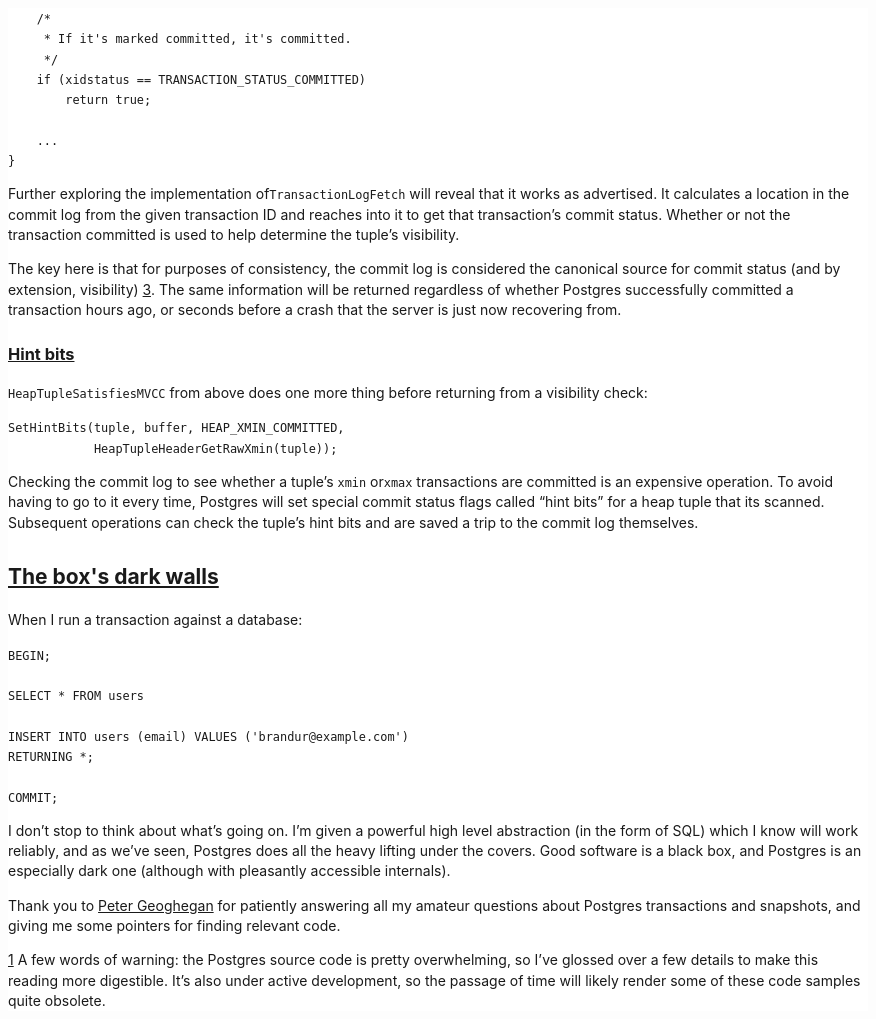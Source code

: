 	    /*
	     * If it's marked committed, it's committed.
	     */
	    if (xidstatus == TRANSACTION_STATUS_COMMITTED)
	        return true;

	    ...
	}

Further exploring the implementation of`TransactionLogFetch` will reveal that it works as advertised. It calculates a location in the commit log from the given transaction ID and reaches into it to get that transaction’s commit status. Whether or not the transaction committed is used to help determine the tuple’s visibility.

The key here is that for purposes of consistency, the commit log is considered the canonical source for commit status (and by extension, visibility) [3](https://brandur.org/postgres-atomicity#footnote-3). The same information will be returned regardless of whether Postgres successfully committed a transaction hours ago, or seconds before a crash that the server is just now recovering from.

### [Hint bits](https://brandur.org/postgres-atomicity#hint-bits)

`HeapTupleSatisfiesMVCC` from above does one more thing before returning from a visibility check:

	SetHintBits(tuple, buffer, HEAP_XMIN_COMMITTED,
	            HeapTupleHeaderGetRawXmin(tuple));

Checking the commit log to see whether a tuple’s `xmin` or`xmax` transactions are committed is an expensive operation. To avoid having to go to it every time, Postgres will set special commit status flags called “hint bits” for a heap tuple that its scanned. Subsequent operations can check the tuple’s hint bits and are saved a trip to the commit log themselves.

## [The box's dark walls](https://brandur.org/postgres-atomicity#black-box)

When I run a transaction against a database:

	BEGIN;

	SELECT * FROM users

	INSERT INTO users (email) VALUES ('brandur@example.com')
	RETURNING *;

	COMMIT;

I don’t stop to think about what’s going on. I’m given a powerful high level abstraction (in the form of SQL) which I know will work reliably, and as we’ve seen, Postgres does all the heavy lifting under the covers. Good software is a black box, and Postgres is an especially dark one (although with pleasantly accessible internals).

Thank you to [Peter Geoghegan](https://twitter.com/petervgeoghegan) for patiently answering all my amateur questions about Postgres transactions and snapshots, and giving me some pointers for finding relevant code.

[1](https://brandur.org/postgres-atomicity#footnote-1-source) A few words of warning: the Postgres source code is pretty overwhelming, so I’ve glossed over a few details to make this reading more digestible. It’s also under active development, so the passage of time will likely render some of these code samples quite obsolete.
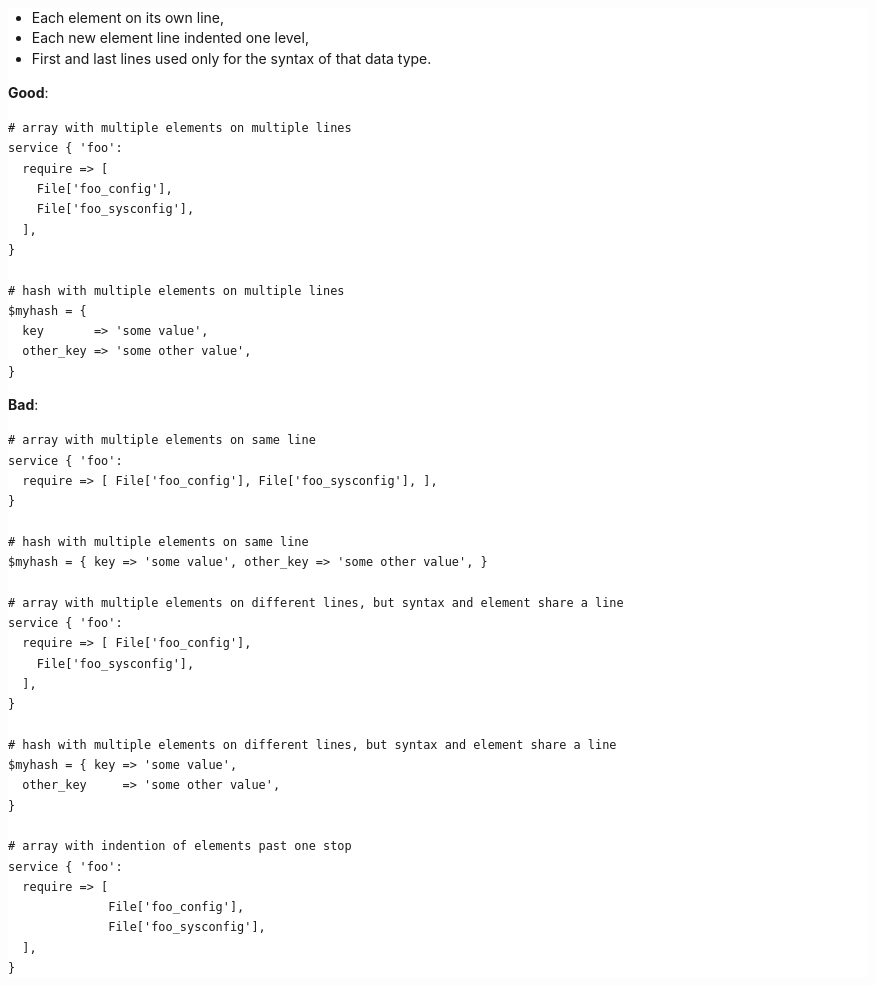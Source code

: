 * Each element on its own line,
* Each new element line indented one level,
* First and last lines used only for the syntax of that data type.

**Good**:

```
# array with multiple elements on multiple lines
service { 'foo':
  require => [
    File['foo_config'],
    File['foo_sysconfig'],
  ],
}

# hash with multiple elements on multiple lines
$myhash = {
  key       => 'some value',
  other_key => 'some other value',
}
```

**Bad**:

```
# array with multiple elements on same line
service { 'foo':
  require => [ File['foo_config'], File['foo_sysconfig'], ],
}

# hash with multiple elements on same line
$myhash = { key => 'some value', other_key => 'some other value', }

# array with multiple elements on different lines, but syntax and element share a line
service { 'foo':
  require => [ File['foo_config'],
    File['foo_sysconfig'],
  ],
}

# hash with multiple elements on different lines, but syntax and element share a line
$myhash = { key => 'some value',
  other_key     => 'some other value',
}

# array with indention of elements past one stop
service { 'foo':
  require => [
              File['foo_config'],
              File['foo_sysconfig'],
  ],
}
```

——

> _Exercise directions_
Of the lines above, count those containing the word "elements", and give the number by itself.

> _Output_
7